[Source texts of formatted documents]

****

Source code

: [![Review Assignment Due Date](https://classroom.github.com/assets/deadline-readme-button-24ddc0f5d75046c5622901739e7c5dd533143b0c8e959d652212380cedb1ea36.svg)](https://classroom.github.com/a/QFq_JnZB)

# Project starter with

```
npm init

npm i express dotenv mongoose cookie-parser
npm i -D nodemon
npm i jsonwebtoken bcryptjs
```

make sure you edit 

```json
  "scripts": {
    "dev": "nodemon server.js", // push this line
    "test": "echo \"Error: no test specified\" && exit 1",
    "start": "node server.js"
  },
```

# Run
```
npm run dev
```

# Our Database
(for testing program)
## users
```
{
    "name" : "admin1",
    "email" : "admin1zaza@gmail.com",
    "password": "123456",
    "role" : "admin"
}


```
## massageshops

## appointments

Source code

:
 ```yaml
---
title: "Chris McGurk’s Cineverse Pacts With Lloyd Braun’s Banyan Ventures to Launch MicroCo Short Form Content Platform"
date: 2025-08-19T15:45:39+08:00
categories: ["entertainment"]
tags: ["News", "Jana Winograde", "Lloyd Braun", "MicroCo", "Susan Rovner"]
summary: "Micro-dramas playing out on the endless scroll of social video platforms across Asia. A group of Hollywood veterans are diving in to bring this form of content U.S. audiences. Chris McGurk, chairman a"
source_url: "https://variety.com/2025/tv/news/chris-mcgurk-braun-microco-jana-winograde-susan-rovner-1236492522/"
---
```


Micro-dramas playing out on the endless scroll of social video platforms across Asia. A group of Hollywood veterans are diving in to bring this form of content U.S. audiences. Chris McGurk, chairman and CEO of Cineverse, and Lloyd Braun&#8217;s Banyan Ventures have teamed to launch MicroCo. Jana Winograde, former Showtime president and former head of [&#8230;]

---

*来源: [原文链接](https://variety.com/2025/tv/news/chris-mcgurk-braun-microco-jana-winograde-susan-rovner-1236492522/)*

****

• **WORK TO COMPLETE**: Line by line, the data should be returned exactly as written.

• **ANSWER BOX**:
Source code

: [![Review Assignment Due Date](https://classroom.github.com/assets/deadline-readme-button-24ddc0f5d75046c5622901739e7c5dd533143b0c8e959d652212380cedb1ea36.svg)](https://classroom.github.com/a/QFq_JnZB)

# Project starter with

```
npm init

npm i express dotenv mongoose cookie-parser
npm i -D nodemon
npm i jsonwebtoken bcryptjs
```

make sure you edit 

```json
  "scripts": {
    "dev": "nodemon server.js", // push this line
    "test": "echo \"Error: no test specified\" && exit 1",
    "start": "node server.js"
  },
```

# Run
```
npm run dev
```

# Our Database
(for testing program)
## users
```
{
    "name" : "admin1",
    "email" : "admin1zaza@gmail.com",
    "password": "123456",
    "role" : "admin"
}


```
## massageshops

## appointments

Source code

:
 ```yaml
---
title: "Chris McGurk’s Cineverse Pacts With Lloyd Braun’s Banyan Ventures to Launch MicroCo Short Form Content Platform"
date: 2025-08-19T15:45:39+08:00
categories: ["entertainment"]
tags: ["News", "Jana Winograde", "Lloyd Braun", "MicroCo", "Susan Rovner"]
summary: "Micro-dramas playing out on the endless scroll of social video platforms across Asia. A group of Hollywood veterans are diving in to bring this form of content U.S. audiences. Chris McGurk, chairman a"
source_url: "https://variety.com/2025/tv/news/chris-mcgurk-braun-microco-jana-winograde-susan-rovner-1236492522/"
---
```


Micro-dramas playing out on the endless scroll of social video platforms across Asia. A group of Hollywood veterans are diving in to bring this form of content U.S. audiences. Chris McGurk, chairman and CEO of Cineverse, and Lloyd Braun&#8217;s Banyan Ventures have teamed to launch MicroCo. Jana Winograde, former Showtime president and former head of [&#8230;]

---

*来源: [原文链接](https://variety.com/2025/tv/news/chris-mcgurk-braun-microco-jana-winograde-susan-rovner-1236492522/)*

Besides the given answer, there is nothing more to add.